_Task instructions_.
Lines from the entries below that hold "maxBrightness" form the answer; copy all of them.

_Data for the task_.
-------------------------
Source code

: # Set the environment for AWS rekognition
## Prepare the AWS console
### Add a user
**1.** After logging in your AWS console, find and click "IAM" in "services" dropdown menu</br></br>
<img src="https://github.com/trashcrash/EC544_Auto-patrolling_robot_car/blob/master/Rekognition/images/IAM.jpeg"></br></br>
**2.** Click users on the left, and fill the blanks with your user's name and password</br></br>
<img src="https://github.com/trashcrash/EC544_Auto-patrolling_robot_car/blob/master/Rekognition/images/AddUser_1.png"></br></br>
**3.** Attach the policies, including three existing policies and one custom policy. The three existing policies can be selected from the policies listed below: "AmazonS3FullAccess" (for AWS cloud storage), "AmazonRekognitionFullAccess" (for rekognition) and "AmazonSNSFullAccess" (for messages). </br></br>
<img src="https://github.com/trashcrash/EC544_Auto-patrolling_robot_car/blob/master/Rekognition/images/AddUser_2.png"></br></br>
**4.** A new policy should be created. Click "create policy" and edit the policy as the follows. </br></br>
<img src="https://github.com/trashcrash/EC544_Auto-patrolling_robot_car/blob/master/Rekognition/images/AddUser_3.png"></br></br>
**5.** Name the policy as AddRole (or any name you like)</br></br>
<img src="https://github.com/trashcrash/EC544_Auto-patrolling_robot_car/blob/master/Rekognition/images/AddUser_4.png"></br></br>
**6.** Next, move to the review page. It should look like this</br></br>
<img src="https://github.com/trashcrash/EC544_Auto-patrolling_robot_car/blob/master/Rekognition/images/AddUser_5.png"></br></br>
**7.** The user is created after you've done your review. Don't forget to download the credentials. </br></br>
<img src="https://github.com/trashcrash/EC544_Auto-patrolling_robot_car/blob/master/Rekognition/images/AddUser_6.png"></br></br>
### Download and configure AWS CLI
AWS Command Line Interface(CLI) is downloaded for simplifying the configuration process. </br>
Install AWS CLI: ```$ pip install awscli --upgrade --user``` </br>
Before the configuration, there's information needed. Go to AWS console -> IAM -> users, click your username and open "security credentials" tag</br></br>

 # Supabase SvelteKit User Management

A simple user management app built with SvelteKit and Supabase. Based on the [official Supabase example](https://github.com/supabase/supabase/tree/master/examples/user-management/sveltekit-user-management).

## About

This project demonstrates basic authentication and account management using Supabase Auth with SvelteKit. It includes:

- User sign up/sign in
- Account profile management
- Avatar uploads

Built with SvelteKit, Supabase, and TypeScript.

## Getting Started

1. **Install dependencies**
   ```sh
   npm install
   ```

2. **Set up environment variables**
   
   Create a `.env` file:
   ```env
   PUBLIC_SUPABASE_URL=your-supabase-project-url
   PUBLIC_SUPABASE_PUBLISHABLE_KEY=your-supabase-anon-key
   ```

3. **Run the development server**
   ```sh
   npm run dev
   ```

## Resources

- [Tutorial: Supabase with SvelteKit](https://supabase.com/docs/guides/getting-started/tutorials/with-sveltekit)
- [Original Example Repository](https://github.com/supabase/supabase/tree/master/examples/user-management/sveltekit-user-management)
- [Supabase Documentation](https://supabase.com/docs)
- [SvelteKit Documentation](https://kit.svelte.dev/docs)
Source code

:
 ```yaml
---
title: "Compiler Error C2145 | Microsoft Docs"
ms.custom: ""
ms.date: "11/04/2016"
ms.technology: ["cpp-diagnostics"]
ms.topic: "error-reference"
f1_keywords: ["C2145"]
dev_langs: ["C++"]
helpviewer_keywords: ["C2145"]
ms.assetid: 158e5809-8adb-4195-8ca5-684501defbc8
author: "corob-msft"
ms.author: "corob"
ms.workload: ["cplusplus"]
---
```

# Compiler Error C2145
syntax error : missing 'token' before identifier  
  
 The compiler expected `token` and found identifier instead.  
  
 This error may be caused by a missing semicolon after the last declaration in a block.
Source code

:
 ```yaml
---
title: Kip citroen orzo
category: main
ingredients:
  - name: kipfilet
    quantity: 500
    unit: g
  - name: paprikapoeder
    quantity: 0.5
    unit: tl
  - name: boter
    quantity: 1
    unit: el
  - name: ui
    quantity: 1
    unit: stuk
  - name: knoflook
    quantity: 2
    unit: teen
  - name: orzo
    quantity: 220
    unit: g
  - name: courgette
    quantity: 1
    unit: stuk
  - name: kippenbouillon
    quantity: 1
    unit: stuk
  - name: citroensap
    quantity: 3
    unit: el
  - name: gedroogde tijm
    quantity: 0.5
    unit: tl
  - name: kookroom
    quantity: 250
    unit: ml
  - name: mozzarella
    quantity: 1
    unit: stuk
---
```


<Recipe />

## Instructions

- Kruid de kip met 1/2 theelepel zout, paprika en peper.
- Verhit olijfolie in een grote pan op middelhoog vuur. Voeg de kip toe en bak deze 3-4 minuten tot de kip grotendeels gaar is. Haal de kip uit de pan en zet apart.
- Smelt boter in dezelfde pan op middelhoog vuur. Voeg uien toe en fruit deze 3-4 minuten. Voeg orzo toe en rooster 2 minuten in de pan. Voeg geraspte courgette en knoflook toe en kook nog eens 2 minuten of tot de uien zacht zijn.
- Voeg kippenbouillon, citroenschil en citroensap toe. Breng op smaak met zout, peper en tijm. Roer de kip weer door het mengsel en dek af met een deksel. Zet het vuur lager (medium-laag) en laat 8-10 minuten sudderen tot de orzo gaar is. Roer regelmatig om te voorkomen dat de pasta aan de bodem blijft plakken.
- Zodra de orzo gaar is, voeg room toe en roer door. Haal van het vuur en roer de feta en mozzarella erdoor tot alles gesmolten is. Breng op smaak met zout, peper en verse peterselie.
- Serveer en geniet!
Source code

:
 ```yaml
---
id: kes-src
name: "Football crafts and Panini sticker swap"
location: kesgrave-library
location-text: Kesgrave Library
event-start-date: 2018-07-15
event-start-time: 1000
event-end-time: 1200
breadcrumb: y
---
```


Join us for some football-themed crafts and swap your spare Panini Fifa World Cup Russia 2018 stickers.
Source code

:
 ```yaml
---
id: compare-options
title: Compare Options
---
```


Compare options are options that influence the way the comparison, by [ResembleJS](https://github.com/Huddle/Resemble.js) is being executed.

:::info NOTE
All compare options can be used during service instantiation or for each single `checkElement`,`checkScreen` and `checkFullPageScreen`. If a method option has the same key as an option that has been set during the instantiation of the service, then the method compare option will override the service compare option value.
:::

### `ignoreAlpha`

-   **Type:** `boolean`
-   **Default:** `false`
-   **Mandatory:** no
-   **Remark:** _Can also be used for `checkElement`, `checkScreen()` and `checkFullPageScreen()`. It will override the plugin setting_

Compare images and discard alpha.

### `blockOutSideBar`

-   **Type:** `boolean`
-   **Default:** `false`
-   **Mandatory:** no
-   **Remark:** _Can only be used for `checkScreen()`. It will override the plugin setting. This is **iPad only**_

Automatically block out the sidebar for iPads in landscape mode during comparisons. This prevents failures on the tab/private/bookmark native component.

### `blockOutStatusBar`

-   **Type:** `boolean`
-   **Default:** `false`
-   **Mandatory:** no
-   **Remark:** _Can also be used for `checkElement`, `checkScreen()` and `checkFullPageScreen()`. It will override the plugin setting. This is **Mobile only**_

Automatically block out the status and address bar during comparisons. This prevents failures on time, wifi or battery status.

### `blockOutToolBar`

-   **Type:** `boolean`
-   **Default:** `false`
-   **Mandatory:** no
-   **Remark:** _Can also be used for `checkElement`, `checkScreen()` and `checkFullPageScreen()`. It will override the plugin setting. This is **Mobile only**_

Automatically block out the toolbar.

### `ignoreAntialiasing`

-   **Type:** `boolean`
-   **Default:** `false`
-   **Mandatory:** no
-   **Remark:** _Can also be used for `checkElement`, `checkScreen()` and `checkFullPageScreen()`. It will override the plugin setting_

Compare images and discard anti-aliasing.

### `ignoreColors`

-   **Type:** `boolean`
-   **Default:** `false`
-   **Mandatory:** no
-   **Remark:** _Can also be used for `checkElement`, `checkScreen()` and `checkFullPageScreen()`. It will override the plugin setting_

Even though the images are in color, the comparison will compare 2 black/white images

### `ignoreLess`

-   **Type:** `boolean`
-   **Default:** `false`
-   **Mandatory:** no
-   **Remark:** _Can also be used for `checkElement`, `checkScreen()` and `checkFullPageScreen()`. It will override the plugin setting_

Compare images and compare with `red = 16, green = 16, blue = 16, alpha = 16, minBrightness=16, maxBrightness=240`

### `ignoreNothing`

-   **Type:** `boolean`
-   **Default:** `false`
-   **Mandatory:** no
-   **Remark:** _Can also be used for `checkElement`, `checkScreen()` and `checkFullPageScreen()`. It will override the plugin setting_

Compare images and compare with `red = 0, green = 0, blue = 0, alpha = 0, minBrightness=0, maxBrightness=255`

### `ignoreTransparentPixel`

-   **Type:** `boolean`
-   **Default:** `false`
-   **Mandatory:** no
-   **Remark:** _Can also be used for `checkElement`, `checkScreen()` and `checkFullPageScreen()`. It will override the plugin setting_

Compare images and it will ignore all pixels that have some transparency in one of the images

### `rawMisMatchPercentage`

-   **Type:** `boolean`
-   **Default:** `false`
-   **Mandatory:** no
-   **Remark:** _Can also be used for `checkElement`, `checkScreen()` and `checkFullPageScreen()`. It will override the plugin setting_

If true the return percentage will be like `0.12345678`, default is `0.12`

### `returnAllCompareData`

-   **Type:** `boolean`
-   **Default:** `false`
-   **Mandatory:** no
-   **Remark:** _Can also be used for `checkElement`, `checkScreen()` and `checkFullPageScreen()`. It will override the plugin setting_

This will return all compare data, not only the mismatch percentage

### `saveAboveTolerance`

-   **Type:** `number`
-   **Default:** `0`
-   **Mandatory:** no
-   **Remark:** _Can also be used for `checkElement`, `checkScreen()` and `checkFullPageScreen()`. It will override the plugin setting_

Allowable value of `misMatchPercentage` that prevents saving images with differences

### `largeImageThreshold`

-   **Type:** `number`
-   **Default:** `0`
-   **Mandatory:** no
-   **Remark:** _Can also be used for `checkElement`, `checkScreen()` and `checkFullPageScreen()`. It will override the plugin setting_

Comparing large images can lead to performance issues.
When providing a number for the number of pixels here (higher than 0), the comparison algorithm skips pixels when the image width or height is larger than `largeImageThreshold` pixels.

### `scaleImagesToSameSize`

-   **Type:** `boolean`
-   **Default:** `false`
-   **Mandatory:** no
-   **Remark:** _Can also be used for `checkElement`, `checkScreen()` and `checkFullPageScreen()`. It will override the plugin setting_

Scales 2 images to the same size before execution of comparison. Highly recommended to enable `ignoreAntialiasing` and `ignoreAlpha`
-------------------------
_Result below_.
Compare images and compare with `red = 16, green = 16, blue = 16, alpha = 16, minBrightness=16, maxBrightness=240`
Compare images and compare with `red = 0, green = 0, blue = 0, alpha = 0, minBrightness=0, maxBrightness=255`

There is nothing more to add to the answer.